[Excerpts from a dataset]
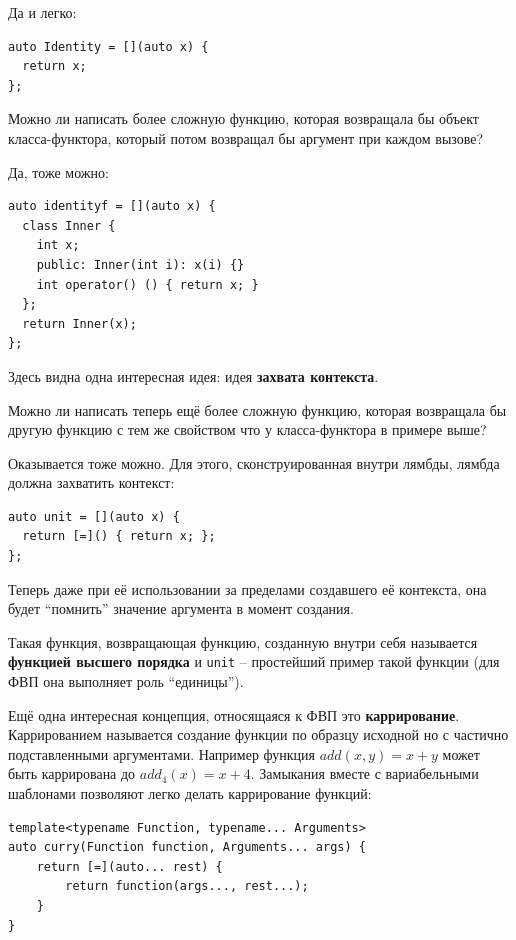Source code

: \documentclass[a4paper,12pt,oneside]{book}
\begin{document}
Да и легко:

\begin{lstlisting}
auto Identity = [](auto x) {
  return x;
};
\end{lstlisting}

Можно ли написать более сложную функцию, которая возвращала бы объект класса-функтора, который потом возвращал бы аргумент при каждом вызове? 

Да, тоже можно:

\begin{lstlisting}
auto identityf = [](auto x) {
  class Inner {
    int x;
    public: Inner(int i): x(i) {}
    int operator() () { return x; }
  };
  return Inner(x);
};
\end{lstlisting}

Здесь видна одна интересная идея: идея \textbf{захвата контекста}. 

Можно ли написать теперь ещё более сложную функцию, которая возвращала бы другую функцию с тем же свойством что у класса-функтора в примере выше? 

Оказывается тоже можно. Для этого, сконструированная внутри лямбды, лямбда должна захватить контекст:

\begin{lstlisting}
auto unit = [](auto x) {
  return [=]() { return x; };
};
\end{lstlisting}

Теперь даже при её использовании за пределами создавшего её контекста, она будет ``помнить'' значение аргумента в момент создания.

Такая функция, возвращающая функцию, созданную внутри себя называется \textbf{функцией высшего порядка} и \lstinline!unit! -- простейший пример такой функции (для ФВП она выполняет роль ``единицы'').

Ещё одна интересная концепция, относящаяся к ФВП это \textbf{каррирование}. Каррированием называется создание функции по образцу исходной но с частично подставленными аргументами. Например функция $add(x,y) = x + y$ может быть каррирована до $add_4(x) = x + 4$. Замыкания вместе с вариабельными шаблонами позволяют легко делать каррирование функций:

\begin{lstlisting}
template<typename Function, typename... Arguments>
auto curry(Function function, Arguments... args) {
    return [=](auto... rest) {
        return function(args..., rest...);
    }
}
\end{lstlisting}
\end{document}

#### [PROBLEM STATEMENT]
Although the records contain pictures, only their text should be repeated, exactly as it appears.

#### [TASK RESPONSE]
Source code

: \documentclass[a4paper,12pt,oneside]{book}
\begin{document}
Да и легко:

\begin{lstlisting}
auto Identity = [](auto x) {
  return x;
};
\end{lstlisting}

Можно ли написать более сложную функцию, которая возвращала бы объект класса-функтора, который потом возвращал бы аргумент при каждом вызове? 

Да, тоже можно:

\begin{lstlisting}
auto identityf = [](auto x) {
  class Inner {
    int x;
    public: Inner(int i): x(i) {}
    int operator() () { return x; }
  };
  return Inner(x);
};
\end{lstlisting}

Здесь видна одна интересная идея: идея \textbf{захвата контекста}. 

Можно ли написать теперь ещё более сложную функцию, которая возвращала бы другую функцию с тем же свойством что у класса-функтора в примере выше? 

Оказывается тоже можно. Для этого, сконструированная внутри лямбды, лямбда должна захватить контекст:

\begin{lstlisting}
auto unit = [](auto x) {
  return [=]() { return x; };
};
\end{lstlisting}

Теперь даже при её использовании за пределами создавшего её контекста, она будет ``помнить'' значение аргумента в момент создания.

Такая функция, возвращающая функцию, созданную внутри себя называется \textbf{функцией высшего порядка} и \lstinline!unit! -- простейший пример такой функции (для ФВП она выполняет роль ``единицы'').

Ещё одна интересная концепция, относящаяся к ФВП это \textbf{каррирование}. Каррированием называется создание функции по образцу исходной но с частично подставленными аргументами. Например функция $add(x,y) = x + y$ может быть каррирована до $add_4(x) = x + 4$. Замыкания вместе с вариабельными шаблонами позволяют легко делать каррирование функций:

\begin{lstlisting}
template<typename Function, typename... Arguments>
auto curry(Function function, Arguments... args) {
    return [=](auto... rest) {
        return function(args..., rest...);
    }
}
\end{lstlisting}
\end{document}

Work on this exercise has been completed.